▼▼▼

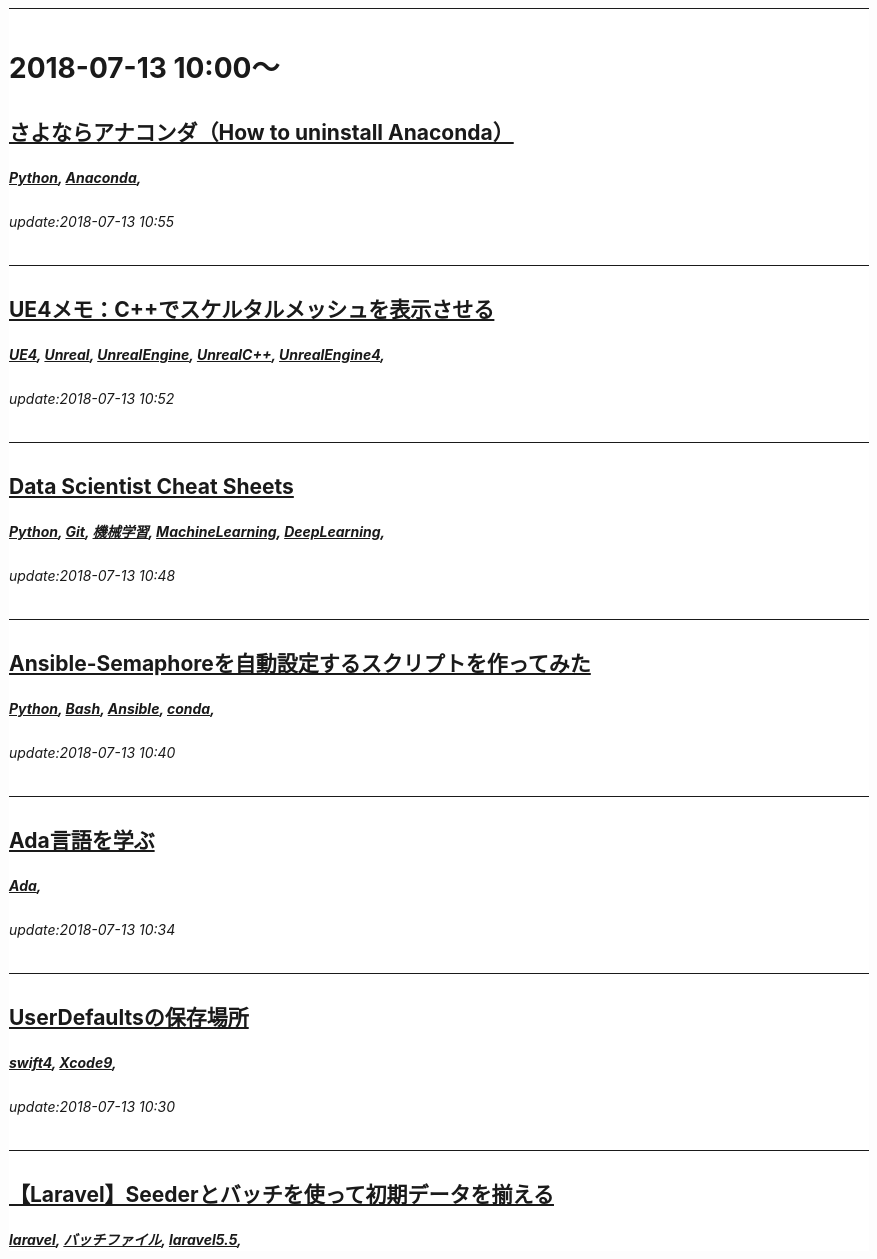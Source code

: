 
---




# 2018-07-13 10:00～
## [さよならアナコンダ（How to uninstall Anaconda）](https://qiita.com/osk_kamui/items/9ca86a5b96e3ff5382dc)
##### [Python](https://qiita.com/tags/Python), [Anaconda](https://qiita.com/tags/Anaconda), 
###### update:2018-07-13 10:55
---
## [UE4メモ：C++でスケルタルメッシュを表示させる](https://qiita.com/sy_/items/ce2bc9dacebe732d5736)
##### [UE4](https://qiita.com/tags/UE4), [Unreal](https://qiita.com/tags/Unreal), [UnrealEngine](https://qiita.com/tags/UnrealEngine), [UnrealC++](https://qiita.com/tags/UnrealC++), [UnrealEngine4](https://qiita.com/tags/UnrealEngine4), 
###### update:2018-07-13 10:52
---
## [Data Scientist Cheat Sheets](https://qiita.com/akatsukaha/items/8205d731d40bf694ce9c)
##### [Python](https://qiita.com/tags/Python), [Git](https://qiita.com/tags/Git), [機械学習](https://qiita.com/tags/機械学習), [MachineLearning](https://qiita.com/tags/MachineLearning), [DeepLearning](https://qiita.com/tags/DeepLearning), 
###### update:2018-07-13 10:48
---
## [Ansible-Semaphoreを自動設定するスクリプトを作ってみた](https://qiita.com/iisaka51/items/f45d8ecacae1071d9967)
##### [Python](https://qiita.com/tags/Python), [Bash](https://qiita.com/tags/Bash), [Ansible](https://qiita.com/tags/Ansible), [conda](https://qiita.com/tags/conda), 
###### update:2018-07-13 10:40
---
## [Ada言語を学ぶ](https://qiita.com/aoi_erimiya/items/e818014598b278bbb5bb)
##### [Ada](https://qiita.com/tags/Ada), 
###### update:2018-07-13 10:34
---
## [UserDefaultsの保存場所](https://qiita.com/Miya49_p0/items/cf786b6adea7cbc749de)
##### [swift4](https://qiita.com/tags/swift4), [Xcode9](https://qiita.com/tags/Xcode9), 
###### update:2018-07-13 10:30
---
## [【Laravel】Seederとバッチを使って初期データを揃える](https://qiita.com/hrtk_ymzk/items/766c541038b53a4095c8)
##### [laravel](https://qiita.com/tags/laravel), [バッチファイル](https://qiita.com/tags/バッチファイル), [laravel5.5](https://qiita.com/tags/laravel5.5),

▲▲▲

What the exercise asks:
What are the lines from the one containing "## [Data Scientist" through the end of the material? Reproduce them exactly, both ends included, with nothing added.

Reply to the exercise:
## [Data Scientist Cheat Sheets](https://qiita.com/akatsukaha/items/8205d731d40bf694ce9c)
##### [Python](https://qiita.com/tags/Python), [Git](https://qiita.com/tags/Git), [機械学習](https://qiita.com/tags/機械学習), [MachineLearning](https://qiita.com/tags/MachineLearning), [DeepLearning](https://qiita.com/tags/DeepLearning), 
###### update:2018-07-13 10:48
---
## [Ansible-Semaphoreを自動設定するスクリプトを作ってみた](https://qiita.com/iisaka51/items/f45d8ecacae1071d9967)
##### [Python](https://qiita.com/tags/Python), [Bash](https://qiita.com/tags/Bash), [Ansible](https://qiita.com/tags/Ansible), [conda](https://qiita.com/tags/conda), 
###### update:2018-07-13 10:40
---
## [Ada言語を学ぶ](https://qiita.com/aoi_erimiya/items/e818014598b278bbb5bb)
##### [Ada](https://qiita.com/tags/Ada), 
###### update:2018-07-13 10:34
---
## [UserDefaultsの保存場所](https://qiita.com/Miya49_p0/items/cf786b6adea7cbc749de)
##### [swift4](https://qiita.com/tags/swift4), [Xcode9](https://qiita.com/tags/Xcode9), 
###### update:2018-07-13 10:30
---
## [【Laravel】Seederとバッチを使って初期データを揃える](https://qiita.com/hrtk_ymzk/items/766c541038b53a4095c8)
##### [laravel](https://qiita.com/tags/laravel), [バッチファイル](https://qiita.com/tags/バッチファイル), [laravel5.5](https://qiita.com/tags/laravel5.5),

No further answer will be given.